EXERCISE INPUT
○ ○ ○ ○ ○ ○ ○
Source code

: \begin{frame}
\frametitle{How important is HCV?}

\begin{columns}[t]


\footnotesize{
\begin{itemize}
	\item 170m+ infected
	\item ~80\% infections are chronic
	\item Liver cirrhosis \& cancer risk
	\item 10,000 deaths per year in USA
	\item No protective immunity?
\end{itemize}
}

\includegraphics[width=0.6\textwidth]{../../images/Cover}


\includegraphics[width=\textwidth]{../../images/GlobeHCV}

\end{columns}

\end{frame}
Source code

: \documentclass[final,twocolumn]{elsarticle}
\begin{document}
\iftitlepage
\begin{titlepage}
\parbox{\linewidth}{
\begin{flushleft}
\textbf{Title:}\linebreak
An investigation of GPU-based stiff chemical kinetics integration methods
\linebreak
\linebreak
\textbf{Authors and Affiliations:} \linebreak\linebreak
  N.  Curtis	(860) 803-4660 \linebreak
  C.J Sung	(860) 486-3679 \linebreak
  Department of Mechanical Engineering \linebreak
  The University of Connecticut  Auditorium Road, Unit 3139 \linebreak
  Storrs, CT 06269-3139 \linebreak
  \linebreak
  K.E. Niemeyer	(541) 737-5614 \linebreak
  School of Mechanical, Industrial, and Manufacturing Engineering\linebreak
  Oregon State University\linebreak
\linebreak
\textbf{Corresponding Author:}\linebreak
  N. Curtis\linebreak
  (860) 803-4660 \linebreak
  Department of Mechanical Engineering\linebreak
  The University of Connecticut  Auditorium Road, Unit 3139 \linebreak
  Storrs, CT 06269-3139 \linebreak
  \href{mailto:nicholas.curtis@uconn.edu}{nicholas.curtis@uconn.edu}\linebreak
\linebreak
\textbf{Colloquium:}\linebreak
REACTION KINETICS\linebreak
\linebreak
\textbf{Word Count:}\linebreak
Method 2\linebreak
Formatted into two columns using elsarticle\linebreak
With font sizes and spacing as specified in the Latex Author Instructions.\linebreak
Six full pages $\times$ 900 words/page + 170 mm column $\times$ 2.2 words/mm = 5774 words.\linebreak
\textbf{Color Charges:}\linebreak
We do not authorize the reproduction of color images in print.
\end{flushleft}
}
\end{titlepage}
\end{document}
○ ○ ○ ○ ○ ○ ○
WHAT IS NEEDED
How many lines of the entries hold the word "Mechanical"? Respond with the number alone.

SOLUTION TO THIS PROBLEM
3